Un nouveau round des pourparlers informels sur le Sahara devait s’ouvrir hier, lundi, à Malte sous l’égide des Nations unies, en présence des représentants du Maroc, de l’Algérie, de la Mauritanie et du Polisario. Lors du 5ème round des pourparlers informels, tenu en janvier dernier à Manhasset (banlieue de New York), le Maroc a présenté plusieurs idées concrètes et innovantes pour accélérer le rythme des négociations de l’ONU sur le Sahara et réaffirmé sa disponibilité à trouver une solution politique à ce différend régional, sur la base de son plan d’autonomie au Sahara. (…) Dans ce sens, la délégation marocaine a proposé des idées «innovantes pour travailler sur des sujets bien précis, facteurs d’accélération de la négociation», avait-il souligné. La délégation marocaine avait aussi décliné une vision claire et constante à la faveur d’une solution politique négociée, réaliste et définitive au conflit du Sahara, sur la base de la proposition d’autonomie dans le cadre de la souveraineté du Maroc, une initiative qualifiée de «sérieuse et de crédible» par la communauté internationale.

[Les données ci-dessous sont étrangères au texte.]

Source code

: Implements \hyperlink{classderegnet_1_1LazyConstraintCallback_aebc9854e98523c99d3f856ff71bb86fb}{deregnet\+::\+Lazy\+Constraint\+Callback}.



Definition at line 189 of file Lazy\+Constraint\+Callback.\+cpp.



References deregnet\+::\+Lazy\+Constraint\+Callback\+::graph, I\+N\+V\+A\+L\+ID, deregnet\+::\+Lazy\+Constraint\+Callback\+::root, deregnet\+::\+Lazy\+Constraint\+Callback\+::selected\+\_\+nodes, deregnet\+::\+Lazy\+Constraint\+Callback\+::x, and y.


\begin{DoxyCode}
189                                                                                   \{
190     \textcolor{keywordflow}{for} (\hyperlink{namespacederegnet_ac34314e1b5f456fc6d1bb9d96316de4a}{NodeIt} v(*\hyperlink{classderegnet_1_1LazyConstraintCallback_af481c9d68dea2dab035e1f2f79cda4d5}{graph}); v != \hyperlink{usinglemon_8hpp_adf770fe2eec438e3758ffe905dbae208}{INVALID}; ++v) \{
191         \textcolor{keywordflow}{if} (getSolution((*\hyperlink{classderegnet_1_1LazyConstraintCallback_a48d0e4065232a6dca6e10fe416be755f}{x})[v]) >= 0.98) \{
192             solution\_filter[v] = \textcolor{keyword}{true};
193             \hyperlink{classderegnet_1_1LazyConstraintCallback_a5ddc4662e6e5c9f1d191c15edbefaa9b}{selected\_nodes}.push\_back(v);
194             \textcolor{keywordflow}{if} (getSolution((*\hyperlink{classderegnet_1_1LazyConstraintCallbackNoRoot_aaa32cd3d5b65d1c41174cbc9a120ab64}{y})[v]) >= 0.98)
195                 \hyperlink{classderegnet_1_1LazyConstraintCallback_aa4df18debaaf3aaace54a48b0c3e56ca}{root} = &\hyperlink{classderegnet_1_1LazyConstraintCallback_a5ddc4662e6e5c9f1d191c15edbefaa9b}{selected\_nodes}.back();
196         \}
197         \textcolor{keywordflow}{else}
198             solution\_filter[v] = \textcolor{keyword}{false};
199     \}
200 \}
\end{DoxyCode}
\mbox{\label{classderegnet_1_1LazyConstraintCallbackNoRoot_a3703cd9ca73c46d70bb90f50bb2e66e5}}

Pour sa part, l’envoyé personnel du secrétaire général de l’ONU, Christopher Ross, avait dit que les parties aux pourparlers informels sur le Sahara avaient «présenté et discuté de façon préliminaire des idées concrètes qui seront développées» lors de la prochaine réunion informelle. (…) Selon le porte-parole de l’ONU, Martin Nesirky, les parties ont poursuivi, lors de la dernière réunion informelle de Manhasset, «leurs discussions sur des approches novatrices et des sujets de discussion afin de créer un environnement qui pourrait être plus propice pour réaliser des progrès». Et, en prévision de la réunion de Malte, les «parties ont été invitées à travailler sur ces approches et sujets pour trouver un terrain d’entente en vue de construire les prochaines sessions», a dit le porte-parole de l’ONU. Cette nouvelle rencontre informelle, qui se tient à l’invitation de l’envoyé personnel du secrétaire général de l’ONU, Christopher Ross, devrait permettre d’examiner des propositions concrètes et essayer de créer un environnement qui serait plus propice au progrès des négociations.